**DATA SUPPLIED:**

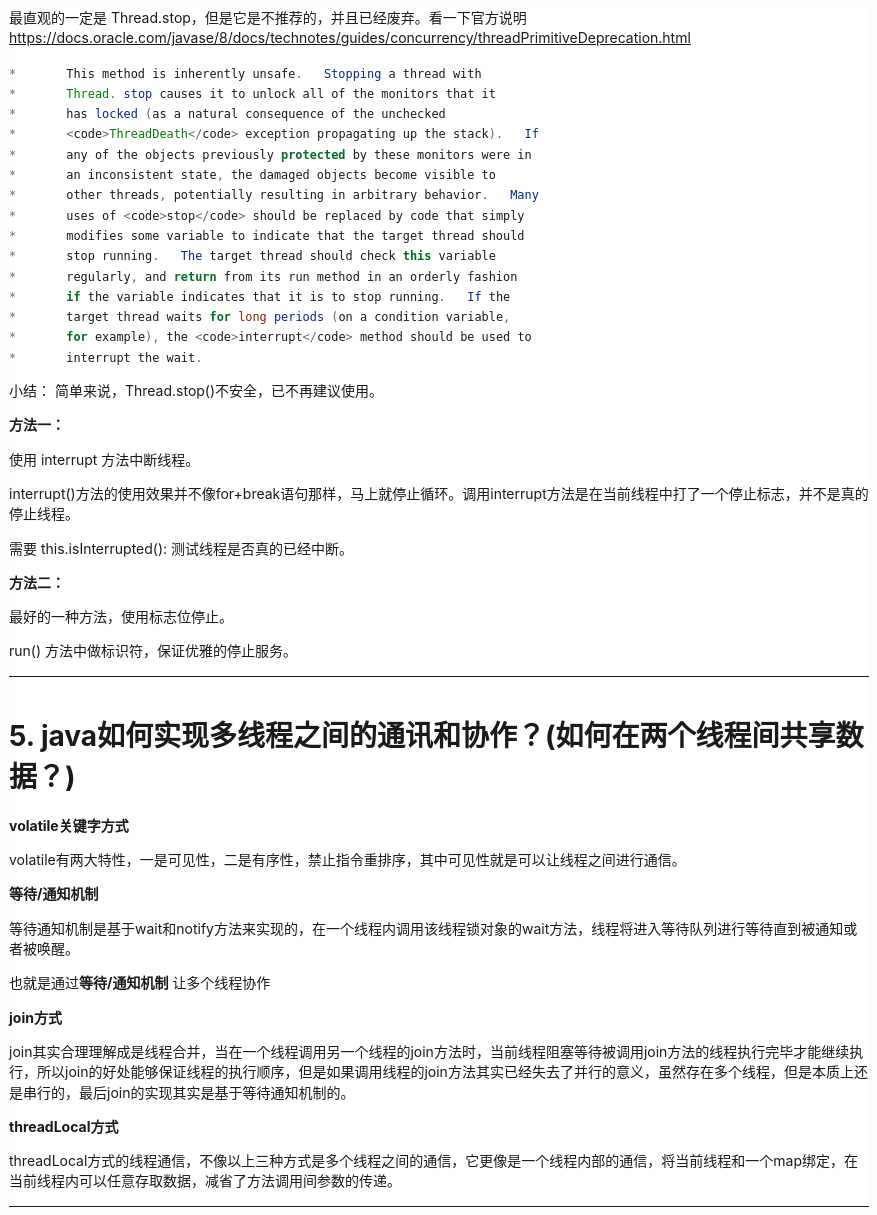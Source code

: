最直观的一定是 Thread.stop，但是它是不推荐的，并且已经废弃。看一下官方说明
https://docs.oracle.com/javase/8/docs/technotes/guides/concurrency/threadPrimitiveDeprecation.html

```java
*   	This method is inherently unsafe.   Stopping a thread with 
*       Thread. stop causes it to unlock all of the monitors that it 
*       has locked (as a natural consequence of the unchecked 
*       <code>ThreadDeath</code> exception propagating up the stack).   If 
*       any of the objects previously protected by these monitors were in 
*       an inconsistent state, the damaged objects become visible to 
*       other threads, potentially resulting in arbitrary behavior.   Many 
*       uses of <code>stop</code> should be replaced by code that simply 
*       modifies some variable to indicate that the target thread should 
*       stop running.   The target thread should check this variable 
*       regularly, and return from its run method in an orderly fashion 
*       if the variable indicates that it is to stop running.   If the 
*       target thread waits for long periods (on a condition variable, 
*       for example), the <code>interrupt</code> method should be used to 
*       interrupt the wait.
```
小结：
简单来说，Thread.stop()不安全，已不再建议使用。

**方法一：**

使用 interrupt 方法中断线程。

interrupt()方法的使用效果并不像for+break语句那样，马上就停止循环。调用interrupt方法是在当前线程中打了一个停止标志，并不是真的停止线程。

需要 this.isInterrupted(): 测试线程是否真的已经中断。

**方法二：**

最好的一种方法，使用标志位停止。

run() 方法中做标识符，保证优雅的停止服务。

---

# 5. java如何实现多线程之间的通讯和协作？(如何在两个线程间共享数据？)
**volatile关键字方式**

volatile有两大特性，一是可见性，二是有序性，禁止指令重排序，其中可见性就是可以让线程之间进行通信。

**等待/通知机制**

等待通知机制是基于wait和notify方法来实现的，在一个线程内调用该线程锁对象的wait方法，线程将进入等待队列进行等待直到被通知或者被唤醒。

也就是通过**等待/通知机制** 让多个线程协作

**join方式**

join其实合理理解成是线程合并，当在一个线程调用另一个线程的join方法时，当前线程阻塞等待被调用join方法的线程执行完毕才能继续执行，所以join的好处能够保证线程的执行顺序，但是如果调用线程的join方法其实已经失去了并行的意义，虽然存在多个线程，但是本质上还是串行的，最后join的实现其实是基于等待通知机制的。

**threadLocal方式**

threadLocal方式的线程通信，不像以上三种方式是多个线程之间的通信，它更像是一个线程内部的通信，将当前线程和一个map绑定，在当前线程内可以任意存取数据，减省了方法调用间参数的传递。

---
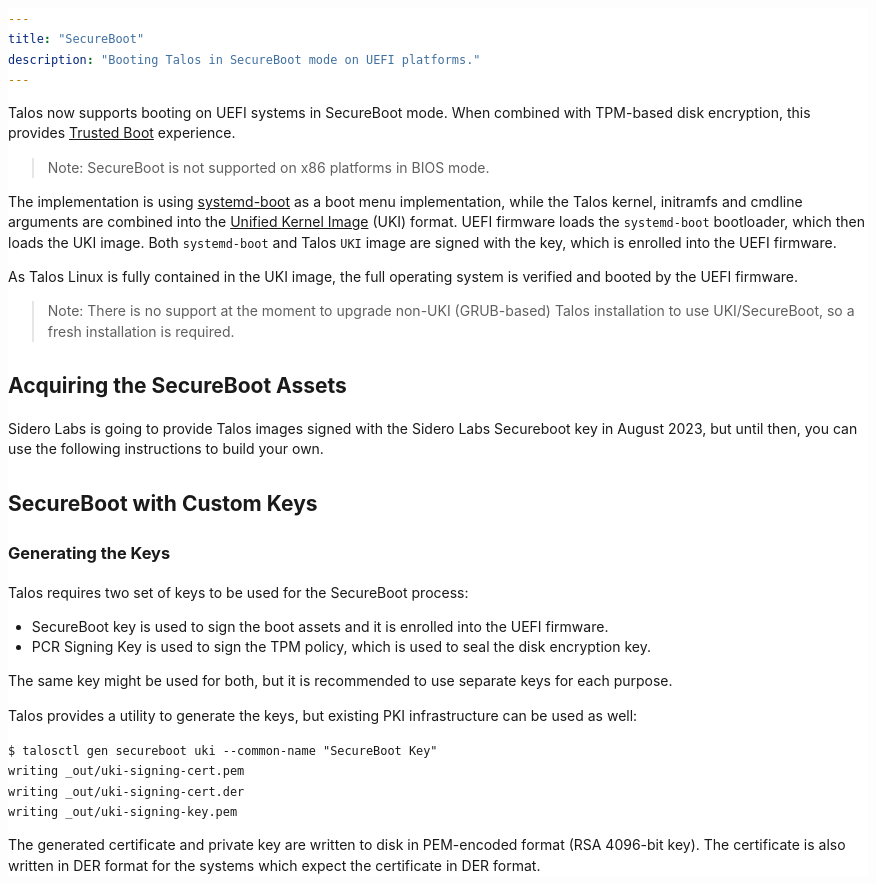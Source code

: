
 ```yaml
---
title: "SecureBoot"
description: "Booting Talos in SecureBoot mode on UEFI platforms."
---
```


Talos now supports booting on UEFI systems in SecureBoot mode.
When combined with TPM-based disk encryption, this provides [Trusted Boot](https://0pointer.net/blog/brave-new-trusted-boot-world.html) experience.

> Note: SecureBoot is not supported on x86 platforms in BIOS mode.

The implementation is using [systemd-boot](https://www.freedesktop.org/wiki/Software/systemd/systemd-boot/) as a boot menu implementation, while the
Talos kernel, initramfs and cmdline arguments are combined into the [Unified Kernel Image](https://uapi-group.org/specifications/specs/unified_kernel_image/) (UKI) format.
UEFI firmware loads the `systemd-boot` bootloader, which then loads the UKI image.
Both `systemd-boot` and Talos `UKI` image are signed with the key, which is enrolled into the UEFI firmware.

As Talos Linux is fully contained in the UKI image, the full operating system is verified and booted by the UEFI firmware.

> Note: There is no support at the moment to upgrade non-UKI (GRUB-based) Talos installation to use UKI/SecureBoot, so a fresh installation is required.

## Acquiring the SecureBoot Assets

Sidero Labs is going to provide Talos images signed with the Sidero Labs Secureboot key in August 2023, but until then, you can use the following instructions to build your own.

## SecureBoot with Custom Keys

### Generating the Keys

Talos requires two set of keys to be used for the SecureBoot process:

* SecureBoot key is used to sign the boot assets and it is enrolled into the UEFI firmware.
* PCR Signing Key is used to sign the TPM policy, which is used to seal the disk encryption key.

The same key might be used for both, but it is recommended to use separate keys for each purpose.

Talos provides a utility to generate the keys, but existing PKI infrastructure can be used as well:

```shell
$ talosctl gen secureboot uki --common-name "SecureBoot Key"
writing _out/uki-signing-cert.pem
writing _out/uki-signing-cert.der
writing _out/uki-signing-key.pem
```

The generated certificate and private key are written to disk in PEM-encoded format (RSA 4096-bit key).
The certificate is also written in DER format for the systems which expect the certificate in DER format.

**WORK INSTRUCTIONS:**
What is needed is an exact copy of the lines from the one containing "Talos provides a" through the final line of the data, both included, and nothing more.

**ANSWER TO THIS PROBLEM:**
Talos provides a utility to generate the keys, but existing PKI infrastructure can be used as well:

```shell
$ talosctl gen secureboot uki --common-name "SecureBoot Key"
writing _out/uki-signing-cert.pem
writing _out/uki-signing-cert.der
writing _out/uki-signing-key.pem
```

The generated certificate and private key are written to disk in PEM-encoded format (RSA 4096-bit key).
The certificate is also written in DER format for the systems which expect the certificate in DER format.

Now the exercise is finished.